Нина Фасинера заходила к Жилю в этот самый дом, якобы за советами насчет открытия школы игры на фортепьяно в отдаленном пригороде. Она представилась актрисой, но Жиль пришел к выводу, что у нее было не много работы в последние годы. Точно так же он догадался, что ей почти столько же лет, сколько и ему, что сверкающими черными волосами она обязана краске, упругой гладкостью белой кожи – подтягивающему крему и макияжу, а молодой энергией – волевым усилиям.
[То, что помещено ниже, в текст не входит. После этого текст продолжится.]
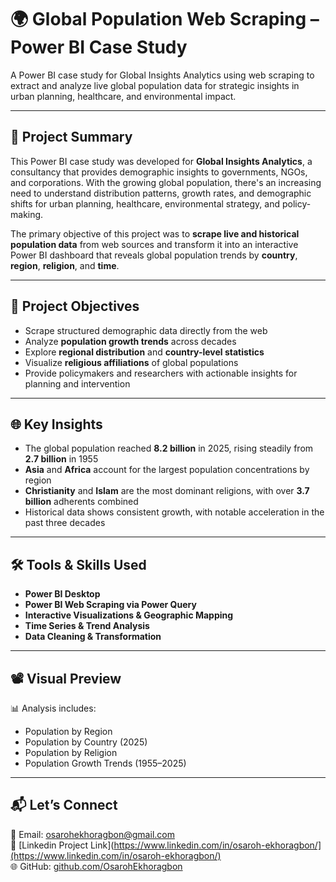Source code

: 
# 🌍 Global Population Web Scraping – Power BI Case Study

A Power BI case study for Global Insights Analytics using web scraping to extract and analyze live global population data for strategic insights in urban planning, healthcare, and environmental impact.

---

## 📄 Project Summary

This Power BI case study was developed for **Global Insights Analytics**, a consultancy that provides demographic insights to governments, NGOs, and corporations. With the growing global population, there's an increasing need to understand distribution patterns, growth rates, and demographic shifts for urban planning, healthcare, environmental strategy, and policy-making.

The primary objective of this project was to **scrape live and historical population data** from web sources and transform it into an interactive Power BI dashboard that reveals global population trends by **country**, **region**, **religion**, and **time**.

---

## 🎯 Project Objectives

- Scrape structured demographic data directly from the web
- Analyze **population growth trends** across decades
- Explore **regional distribution** and **country-level statistics**
- Visualize **religious affiliations** of global populations
- Provide policymakers and researchers with actionable insights for planning and intervention

---

## 🌐 Key Insights

- The global population reached **8.2 billion** in 2025, rising steadily from **2.7 billion** in 1955  
- **Asia** and **Africa** account for the largest population concentrations by region  
- **Christianity** and **Islam** are the most dominant religions, with over **3.7 billion** adherents combined  
- Historical data shows consistent growth, with notable acceleration in the past three decades

---

## 🛠 Tools & Skills Used

- **Power BI Desktop**
- **Power BI Web Scraping via Power Query**
- **Interactive Visualizations & Geographic Mapping**
- **Time Series & Trend Analysis**
- **Data Cleaning & Transformation**

---

## 📽️ Visual Preview

📊 Analysis includes:  
- Population by Region  
- Population by Country (2025)  
- Population by Religion  
- Population Growth Trends (1955–2025)

---

## 📬 Let’s Connect

📧 Email: osarohekhoragbon@gmail.com  
💼 [Linkedin Project Link](https://www.linkedin.com/in/osaroh-ekhoragbon/](https://www.linkedin.com/in/osaroh-ekhoragbon/)  
🌐 GitHub: [github.com/OsarohEkhoragbon](https://github.com/OsarohEkhoragbon)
Одним словом, она была подделкой (с зачаточными навыками игры на фортепьяно и театральным опытом в пределах двух сезонов в летнем театре или нескольких эпизодических ролей на Бродвее), но подделкой смелой и, вне всякого сомнения, эффектной.
Вскоре она дала понять, что больше интересуется самим Жилем, чем его советами, и готова – настороженная, опасливая, но при этом податливая – к любому развитию событий, от свидания за ланчем через неделю до немедленной близости, здесь и сейчас.
Он вспомнил свои ощущения в тот момент: словно некий дуэлянт легко, но резко хлестнул кожаной перчаткой по его щеке и губам. И да, она носила перчатки – темно-зеленые с желтой отделкой, такого же цвета, как платье.
Его решительно влекло к ней – странно, что он смог забыть напряженное волнение этого часа! – но Жиль только что помирился с женой, в десятый, кажется, раз, и к тому же неуемность, дерзость и почти нездоровое безрассудство Нины Фасинеры напугали или по крайней мере встревожили его. Помнится, он даже подумал, не принимает ли она наркотики.
Поэтому Жиль вежливо, но с крайней холодностью и бесконечным упорством отверг все ее притязания, которые под конец переросли почти в насмешки, так что пришлось выпроводить женщину за дверь.
А на следующий день он прочитал в газете о ее самоубийстве.